» Dataset excerpts
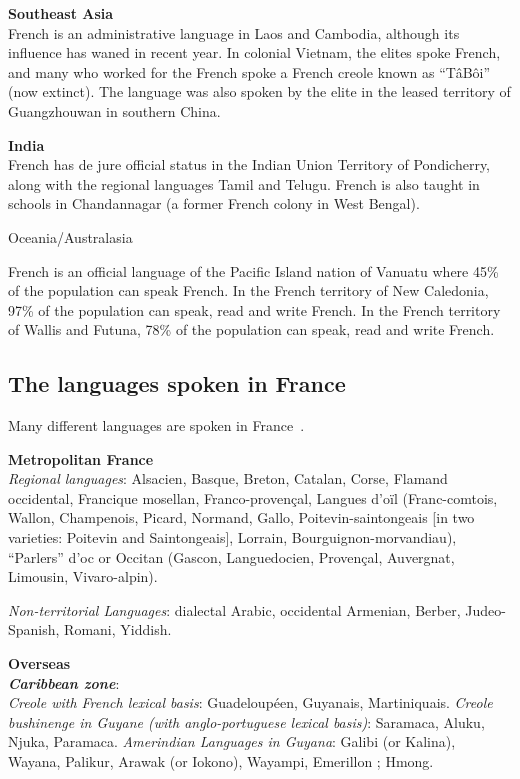 \begin{multicols}{2}
{\bf Southeast Asia }\\
French is an administrative language in Laos and Cambodia, although
its influence has waned in recent year. In colonial Vietnam, the
elites spoke French, and many who worked for the French spoke a French
creole known as ``TâBôi'' (now extinct). The language was also spoken
by the elite in the leased territory of Guangzhouwan in southern
China.

{\bf India}\\
French has de jure official status in the Indian Union Territory of
Pondicherry, along with the regional languages Tamil and
Telugu. French is also taught in schools in Chandannagar (a former
French colony in West Bengal).

\vspace{0.5cm}
\begin{center}
{\sc Oceania/Australasia}
\end{center}
French is an official language of the Pacific Island nation of Vanuatu
where 45\% of the population can speak French. In the French territory
of New Caledonia, 97\% of the population can speak, read and write
French. In the French territory of Wallis and Futuna, 78\% of the
population can speak, read and write French.

\subsection{The languages spoken in France}
\label{languageSpokenInTheFranceEn}
Many different languages are spoken in France~\cite{francais}.

{\bf Metropolitan France}\\
{\em Regional languages}: Alsacien, Basque, Breton, Catalan, Corse, Flamand occidental, Francique mosellan, Franco-provençal, Langues d'oïl (Franc-comtois, Wallon, Champenois, Picard, Normand, Gallo, Poitevin-saintongeais [in two varieties: Poitevin and Saintongeais], Lorrain, Bourguignon-morvandiau), ``Parlers'' d'oc or Occitan (Gascon, Languedocien, Provençal, Auvergnat, Limousin, Vivaro-alpin).

{\em Non-territorial Languages}: dialectal Arabic, occidental Armenian, Berber, Judeo-Spanish, Romani, Yiddish.

{\bf Overseas}\\
\textbf{ \emph{Caribbean zone}}:\\
{\em Creole with French lexical basis}: Guadeloupéen, Guyanais, Martiniquais.
{\em Creole bushinenge in Guyane (with anglo-portuguese lexical basis)}: Saramaca, Aluku, Njuka, Paramaca.
{\em Amerindian Languages in Guyana}: Galibi (or Kalina), Wayana, Palikur, Arawak (or Iokono), Wayampi, Emerillon ; Hmong.


\end{multicols}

» Task
Would you reproduce the lines above exactly, without carrying over the pictures?

» Completed task
 \begin{multicols}{2}
{\bf Southeast Asia }\\
French is an administrative language in Laos and Cambodia, although
its influence has waned in recent year. In colonial Vietnam, the
elites spoke French, and many who worked for the French spoke a French
creole known as ``TâBôi'' (now extinct). The language was also spoken
by the elite in the leased territory of Guangzhouwan in southern
China.

{\bf India}\\
French has de jure official status in the Indian Union Territory of
Pondicherry, along with the regional languages Tamil and
Telugu. French is also taught in schools in Chandannagar (a former
French colony in West Bengal).

\vspace{0.5cm}
\begin{center}
{\sc Oceania/Australasia}
\end{center}
French is an official language of the Pacific Island nation of Vanuatu
where 45\% of the population can speak French. In the French territory
of New Caledonia, 97\% of the population can speak, read and write
French. In the French territory of Wallis and Futuna, 78\% of the
population can speak, read and write French.

\subsection{The languages spoken in France}
\label{languageSpokenInTheFranceEn}
Many different languages are spoken in France~\cite{francais}.

{\bf Metropolitan France}\\
{\em Regional languages}: Alsacien, Basque, Breton, Catalan, Corse, Flamand occidental, Francique mosellan, Franco-provençal, Langues d'oïl (Franc-comtois, Wallon, Champenois, Picard, Normand, Gallo, Poitevin-saintongeais [in two varieties: Poitevin and Saintongeais], Lorrain, Bourguignon-morvandiau), ``Parlers'' d'oc or Occitan (Gascon, Languedocien, Provençal, Auvergnat, Limousin, Vivaro-alpin).

{\em Non-territorial Languages}: dialectal Arabic, occidental Armenian, Berber, Judeo-Spanish, Romani, Yiddish.

{\bf Overseas}\\
\textbf{ \emph{Caribbean zone}}:\\
{\em Creole with French lexical basis}: Guadeloupéen, Guyanais, Martiniquais.
{\em Creole bushinenge in Guyane (with anglo-portuguese lexical basis)}: Saramaca, Aluku, Njuka, Paramaca.
{\em Amerindian Languages in Guyana}: Galibi (or Kalina), Wayana, Palikur, Arawak (or Iokono), Wayampi, Emerillon ; Hmong.


\end{multicols}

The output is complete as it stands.